Our idea becomes my new life's work. Everything else is child's play. I inch my fingers through the web but it just gets tangled up and stuck. The spider is approaching to feed. Just another random assortment of Nat's thought, brought live from Nebraska.

Tuesday, November 29, 2005

Pepsi in the Debate Room

I quit the team, which was a hard but good choice.

They lit up the Christmas lights here on campus, so the campus is beautifully sparkling into the night. While I appreciate it and it makes it feel like home, I can only help but cynically think that it is my tuition moneys going to light the pathway of the mall.

I guess that is my attitude on life all the time though. I am pissed that it had to be Ian who has chest problems. Why couldn't it be someone else? I am continually tried by God, asked for patience when I do not have any.

I love Ian, and I will care for him no matter what comes, but I resent the fact that him and I have to face this, instead of some other anonymous teen.

So Matthew gets great, perfect health? So he can go break another heart, while Ian stays loyal and dies?

I am angry, on the verge of tears. It makes me so mad because I do not even feel like I can really put anything of mine of Ian's shoulders, as the days go on, he is able to carry less. When the day comes, will he teach me to ski? Will he be able to?

Will we ever hike again? Hell, we didn't even make it to the foothills to see the city lights. . .
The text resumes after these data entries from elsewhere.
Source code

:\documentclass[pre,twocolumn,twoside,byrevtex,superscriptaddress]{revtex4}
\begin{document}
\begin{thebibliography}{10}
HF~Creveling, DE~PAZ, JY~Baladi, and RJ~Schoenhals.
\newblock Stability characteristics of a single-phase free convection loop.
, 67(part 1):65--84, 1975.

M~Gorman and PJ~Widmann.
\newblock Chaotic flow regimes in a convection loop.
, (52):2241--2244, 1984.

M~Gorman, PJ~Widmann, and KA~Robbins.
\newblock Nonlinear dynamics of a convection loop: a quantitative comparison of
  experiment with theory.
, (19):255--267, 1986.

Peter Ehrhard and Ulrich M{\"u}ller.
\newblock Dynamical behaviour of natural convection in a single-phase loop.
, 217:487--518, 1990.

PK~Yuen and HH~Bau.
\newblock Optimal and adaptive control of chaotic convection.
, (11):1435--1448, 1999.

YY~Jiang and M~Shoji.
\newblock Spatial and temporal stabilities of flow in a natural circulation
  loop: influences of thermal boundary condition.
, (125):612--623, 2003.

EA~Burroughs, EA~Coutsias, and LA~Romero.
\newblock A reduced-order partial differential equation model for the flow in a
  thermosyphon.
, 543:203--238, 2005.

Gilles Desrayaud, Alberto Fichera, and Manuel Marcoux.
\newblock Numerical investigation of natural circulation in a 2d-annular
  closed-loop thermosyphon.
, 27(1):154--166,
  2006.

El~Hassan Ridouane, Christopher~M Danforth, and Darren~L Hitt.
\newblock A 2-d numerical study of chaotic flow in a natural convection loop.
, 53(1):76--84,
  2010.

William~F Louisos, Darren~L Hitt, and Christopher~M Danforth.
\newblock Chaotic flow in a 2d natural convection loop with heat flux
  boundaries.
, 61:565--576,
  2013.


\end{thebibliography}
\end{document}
I started running again, but it is not fulfilling me. I go to class and I am an intelligent but average student in the class. I come back and I act like a dumbass for my friends' entertainment. I guess it just gets more empty because nothing has ever really worked out for me in my life, so I expect this to be no different, which is no fault of Ian's. No fault of mine. Just. . . .Life.

I am happy, content, or should be. I am just really mad that, MY mother had to die. That MY newest friend, and love interest had to die. That MY bestfriends have always abandoned me for their West Points, their Seminaries, their public schools.
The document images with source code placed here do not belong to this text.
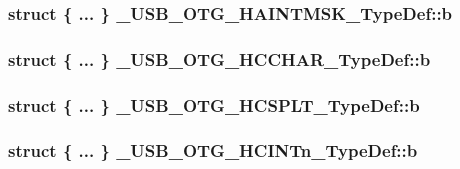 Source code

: \hypertarget{group___u_s_b___o_t_g___d_r_i_v_e_r_ga25171c349b89691388dcc922cdfaa435}{
\subsubsection[{b}]{\setlength{\rightskip}{0pt plus 5cm}struct \{ ... \} 
   \-\_\-\-U\-S\-B\-\_\-\-O\-T\-G\-\_\-\-H\-A\-I\-N\-T\-M\-S\-K\-\_\-\-Type\-Def\-::b}}\label{group___u_s_b___o_t_g___d_r_i_v_e_r_ga25171c349b89691388dcc922cdfaa435}
\hypertarget{group___u_s_b___o_t_g___d_r_i_v_e_r_gac2b229bd489330ca4974729b03a00a40}{
\subsubsection[{b}]{\setlength{\rightskip}{0pt plus 5cm}struct \{ ... \} 
   \-\_\-\-U\-S\-B\-\_\-\-O\-T\-G\-\_\-\-H\-C\-C\-H\-A\-R\-\_\-\-Type\-Def\-::b}}\label{group___u_s_b___o_t_g___d_r_i_v_e_r_gac2b229bd489330ca4974729b03a00a40}
\hypertarget{group___u_s_b___o_t_g___d_r_i_v_e_r_gaa7ea6e39be76343ff5107c31fa104a0e}{
\subsubsection[{b}]{\setlength{\rightskip}{0pt plus 5cm}struct \{ ... \} 
   \-\_\-\-U\-S\-B\-\_\-\-O\-T\-G\-\_\-\-H\-C\-S\-P\-L\-T\-\_\-\-Type\-Def\-::b}}\label{group___u_s_b___o_t_g___d_r_i_v_e_r_gaa7ea6e39be76343ff5107c31fa104a0e}
\hypertarget{group___u_s_b___o_t_g___d_r_i_v_e_r_gafc73126993a44639483fc2dc4279ea9d}{
\subsubsection[{b}]{\setlength{\rightskip}{0pt plus 5cm}struct \{ ... \} 
   \-\_\-\-U\-S\-B\-\_\-\-O\-T\-G\-\_\-\-H\-C\-I\-N\-Tn\-\_\-\-Type\-Def\-::b}}\label{group___u_s_b___o_t_g___d_r_i_v_e_r_gafc73126993a44639483fc2dc4279ea9d}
Everyone tells me this is life, but if so, why do I not see that? Why do MY grades, MY work, take so much more effort than anyone?

Why am I forced, FORCED, to love people who die or leave? I am quickly approaching a deep loathing for God's unhelpful answers to my pleas. I just want to know why.
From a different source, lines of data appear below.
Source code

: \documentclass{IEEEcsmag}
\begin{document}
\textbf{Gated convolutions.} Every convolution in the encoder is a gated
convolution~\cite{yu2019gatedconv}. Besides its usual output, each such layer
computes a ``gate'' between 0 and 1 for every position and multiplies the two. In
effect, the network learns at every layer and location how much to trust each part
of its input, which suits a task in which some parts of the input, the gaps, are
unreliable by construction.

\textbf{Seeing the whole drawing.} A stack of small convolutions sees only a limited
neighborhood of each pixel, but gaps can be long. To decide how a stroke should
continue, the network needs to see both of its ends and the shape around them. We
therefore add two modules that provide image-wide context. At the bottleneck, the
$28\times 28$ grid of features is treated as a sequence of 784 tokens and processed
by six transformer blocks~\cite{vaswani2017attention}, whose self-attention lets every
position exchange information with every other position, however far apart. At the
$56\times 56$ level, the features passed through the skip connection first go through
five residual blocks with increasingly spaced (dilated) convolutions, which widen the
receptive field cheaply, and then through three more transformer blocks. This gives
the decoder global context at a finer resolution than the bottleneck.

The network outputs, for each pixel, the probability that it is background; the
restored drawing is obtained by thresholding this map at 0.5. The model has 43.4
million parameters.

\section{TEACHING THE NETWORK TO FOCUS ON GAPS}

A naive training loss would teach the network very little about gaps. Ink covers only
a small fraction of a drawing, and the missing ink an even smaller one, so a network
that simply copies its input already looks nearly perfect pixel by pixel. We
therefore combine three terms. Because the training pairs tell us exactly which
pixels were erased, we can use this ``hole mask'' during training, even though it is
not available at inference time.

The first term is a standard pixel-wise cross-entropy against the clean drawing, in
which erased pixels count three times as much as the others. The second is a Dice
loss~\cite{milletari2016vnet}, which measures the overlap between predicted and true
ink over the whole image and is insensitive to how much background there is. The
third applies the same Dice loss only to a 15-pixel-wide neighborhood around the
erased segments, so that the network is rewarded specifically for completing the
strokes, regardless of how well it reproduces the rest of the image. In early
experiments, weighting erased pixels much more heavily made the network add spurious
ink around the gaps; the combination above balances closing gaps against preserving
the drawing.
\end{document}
I want to know why Ian is sick. Why does his chest hurt all the time? Why did it have to be him? Why did God make me love him, only to punish him for me getting close?

Just when I was able to recognize that my Mom's death was not my fault, I begin to doubt that claim. I feel like I am poison. Poison Ivy, seducing others to their death. No, but I am not even clever, I am just a sad pitcher plant. A slow end to others.